◆ Exercise goal ◆
Images are to be dropped, and the rest of the data reproduced exactly.

(Records from a dataset)
================================

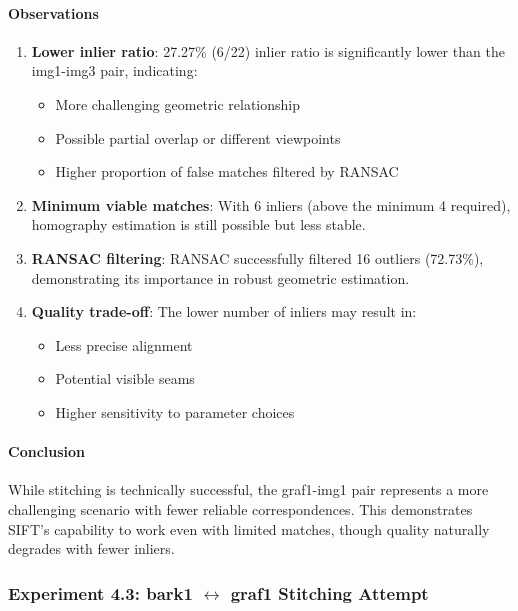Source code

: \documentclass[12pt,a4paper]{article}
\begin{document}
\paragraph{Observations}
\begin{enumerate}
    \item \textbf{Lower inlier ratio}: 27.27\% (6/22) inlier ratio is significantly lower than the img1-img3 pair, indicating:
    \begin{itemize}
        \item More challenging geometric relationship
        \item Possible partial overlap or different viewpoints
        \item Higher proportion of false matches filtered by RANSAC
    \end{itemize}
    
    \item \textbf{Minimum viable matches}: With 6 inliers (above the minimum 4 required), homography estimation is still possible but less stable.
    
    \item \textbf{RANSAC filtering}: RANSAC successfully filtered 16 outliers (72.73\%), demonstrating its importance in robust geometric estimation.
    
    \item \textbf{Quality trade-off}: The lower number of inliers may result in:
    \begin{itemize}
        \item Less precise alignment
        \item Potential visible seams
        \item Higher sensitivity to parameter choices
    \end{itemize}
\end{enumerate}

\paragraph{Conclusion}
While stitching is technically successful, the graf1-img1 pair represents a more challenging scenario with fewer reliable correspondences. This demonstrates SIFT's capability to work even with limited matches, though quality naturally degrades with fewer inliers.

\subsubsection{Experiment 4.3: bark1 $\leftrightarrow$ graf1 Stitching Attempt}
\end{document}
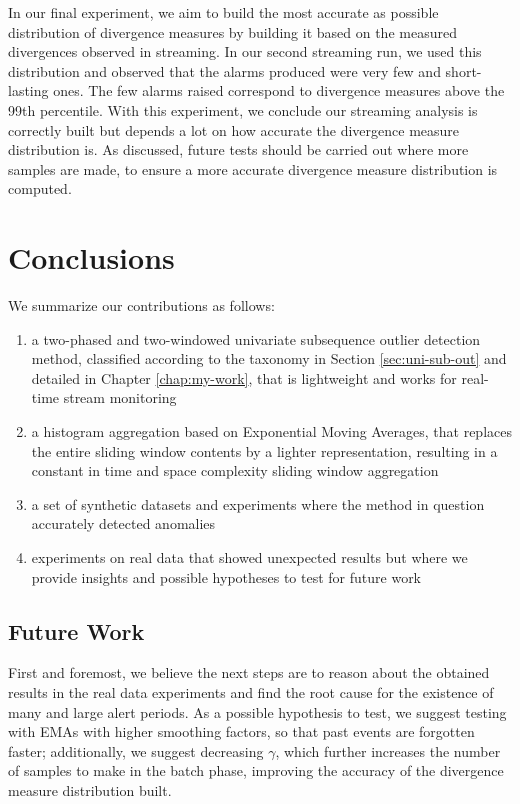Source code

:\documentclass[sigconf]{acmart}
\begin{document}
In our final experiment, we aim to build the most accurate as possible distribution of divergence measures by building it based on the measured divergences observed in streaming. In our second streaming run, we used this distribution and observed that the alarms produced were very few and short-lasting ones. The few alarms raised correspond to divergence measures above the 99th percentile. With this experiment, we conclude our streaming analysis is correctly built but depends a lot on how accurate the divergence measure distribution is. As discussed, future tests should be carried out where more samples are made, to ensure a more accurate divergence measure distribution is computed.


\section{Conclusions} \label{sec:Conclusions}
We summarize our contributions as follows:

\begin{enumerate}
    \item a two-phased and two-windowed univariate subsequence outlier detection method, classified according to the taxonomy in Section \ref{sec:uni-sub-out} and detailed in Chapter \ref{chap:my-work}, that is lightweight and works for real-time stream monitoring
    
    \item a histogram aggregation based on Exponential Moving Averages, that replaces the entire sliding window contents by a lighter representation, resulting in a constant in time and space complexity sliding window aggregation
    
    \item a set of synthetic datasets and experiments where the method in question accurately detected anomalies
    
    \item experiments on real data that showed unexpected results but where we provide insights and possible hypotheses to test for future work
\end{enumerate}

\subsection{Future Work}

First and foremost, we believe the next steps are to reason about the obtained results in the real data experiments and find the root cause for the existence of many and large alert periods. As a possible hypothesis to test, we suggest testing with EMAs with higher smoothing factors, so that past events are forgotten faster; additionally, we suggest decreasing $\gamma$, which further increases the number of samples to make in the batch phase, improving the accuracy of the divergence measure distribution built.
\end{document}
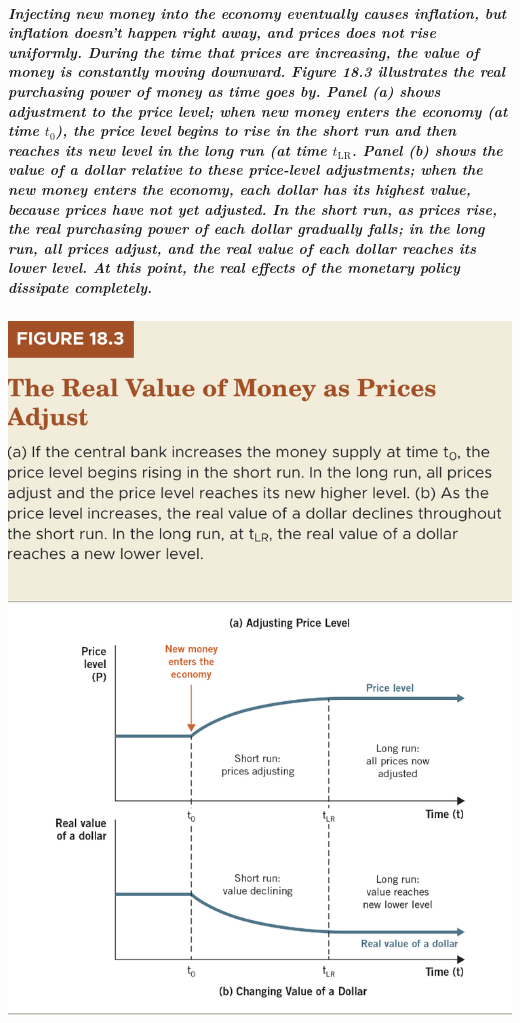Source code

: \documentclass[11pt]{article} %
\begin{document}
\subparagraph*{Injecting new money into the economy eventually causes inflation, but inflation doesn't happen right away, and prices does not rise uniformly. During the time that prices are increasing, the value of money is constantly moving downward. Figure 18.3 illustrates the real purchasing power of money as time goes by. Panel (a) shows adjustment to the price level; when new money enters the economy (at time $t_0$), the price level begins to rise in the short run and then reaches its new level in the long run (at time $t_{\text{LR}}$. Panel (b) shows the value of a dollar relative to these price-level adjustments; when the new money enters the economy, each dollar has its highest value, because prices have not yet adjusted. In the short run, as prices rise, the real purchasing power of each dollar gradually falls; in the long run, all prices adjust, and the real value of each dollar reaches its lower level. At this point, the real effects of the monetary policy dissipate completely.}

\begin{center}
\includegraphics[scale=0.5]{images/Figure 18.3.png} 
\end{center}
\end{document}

================================

◆ Exercise response ◆
Source code

: \documentclass[12pt,a4paper]{article}
\begin{document}
\paragraph{Observations}
\begin{enumerate}
    \item \textbf{Lower inlier ratio}: 27.27\% (6/22) inlier ratio is significantly lower than the img1-img3 pair, indicating:
    \begin{itemize}
        \item More challenging geometric relationship
        \item Possible partial overlap or different viewpoints
        \item Higher proportion of false matches filtered by RANSAC
    \end{itemize}
    
    \item \textbf{Minimum viable matches}: With 6 inliers (above the minimum 4 required), homography estimation is still possible but less stable.
    
    \item \textbf{RANSAC filtering}: RANSAC successfully filtered 16 outliers (72.73\%), demonstrating its importance in robust geometric estimation.
    
    \item \textbf{Quality trade-off}: The lower number of inliers may result in:
    \begin{itemize}
        \item Less precise alignment
        \item Potential visible seams
        \item Higher sensitivity to parameter choices
    \end{itemize}
\end{enumerate}

\paragraph{Conclusion}
While stitching is technically successful, the graf1-img1 pair represents a more challenging scenario with fewer reliable correspondences. This demonstrates SIFT's capability to work even with limited matches, though quality naturally degrades with fewer inliers.

\subsubsection{Experiment 4.3: bark1 $\leftrightarrow$ graf1 Stitching Attempt}
\end{document}
Source code

:\documentclass[sigconf]{acmart}
\begin{document}
In our final experiment, we aim to build the most accurate as possible distribution of divergence measures by building it based on the measured divergences observed in streaming. In our second streaming run, we used this distribution and observed that the alarms produced were very few and short-lasting ones. The few alarms raised correspond to divergence measures above the 99th percentile. With this experiment, we conclude our streaming analysis is correctly built but depends a lot on how accurate the divergence measure distribution is. As discussed, future tests should be carried out where more samples are made, to ensure a more accurate divergence measure distribution is computed.


\section{Conclusions} \label{sec:Conclusions}
We summarize our contributions as follows:

\begin{enumerate}
    \item a two-phased and two-windowed univariate subsequence outlier detection method, classified according to the taxonomy in Section \ref{sec:uni-sub-out} and detailed in Chapter \ref{chap:my-work}, that is lightweight and works for real-time stream monitoring
    
    \item a histogram aggregation based on Exponential Moving Averages, that replaces the entire sliding window contents by a lighter representation, resulting in a constant in time and space complexity sliding window aggregation
    
    \item a set of synthetic datasets and experiments where the method in question accurately detected anomalies
    
    \item experiments on real data that showed unexpected results but where we provide insights and possible hypotheses to test for future work
\end{enumerate}

\subsection{Future Work}

First and foremost, we believe the next steps are to reason about the obtained results in the real data experiments and find the root cause for the existence of many and large alert periods. As a possible hypothesis to test, we suggest testing with EMAs with higher smoothing factors, so that past events are forgotten faster; additionally, we suggest decreasing $\gamma$, which further increases the number of samples to make in the batch phase, improving the accuracy of the divergence measure distribution built.
\end{document}
Source code

: \documentclass[11pt]{article} %
\begin{document}
\subparagraph*{Injecting new money into the economy eventually causes inflation, but inflation doesn't happen right away, and prices does not rise uniformly. During the time that prices are increasing, the value of money is constantly moving downward. Figure 18.3 illustrates the real purchasing power of money as time goes by. Panel (a) shows adjustment to the price level; when new money enters the economy (at time $t_0$), the price level begins to rise in the short run and then reaches its new level in the long run (at time $t_{\text{LR}}$. Panel (b) shows the value of a dollar relative to these price-level adjustments; when the new money enters the economy, each dollar has its highest value, because prices have not yet adjusted. In the short run, as prices rise, the real purchasing power of each dollar gradually falls; in the long run, all prices adjust, and the real value of each dollar reaches its lower level. At this point, the real effects of the monetary policy dissipate completely.}

\begin{center}
\includegraphics[scale=0.5]{images/Figure 18.3.png} 
\end{center}
\end{document}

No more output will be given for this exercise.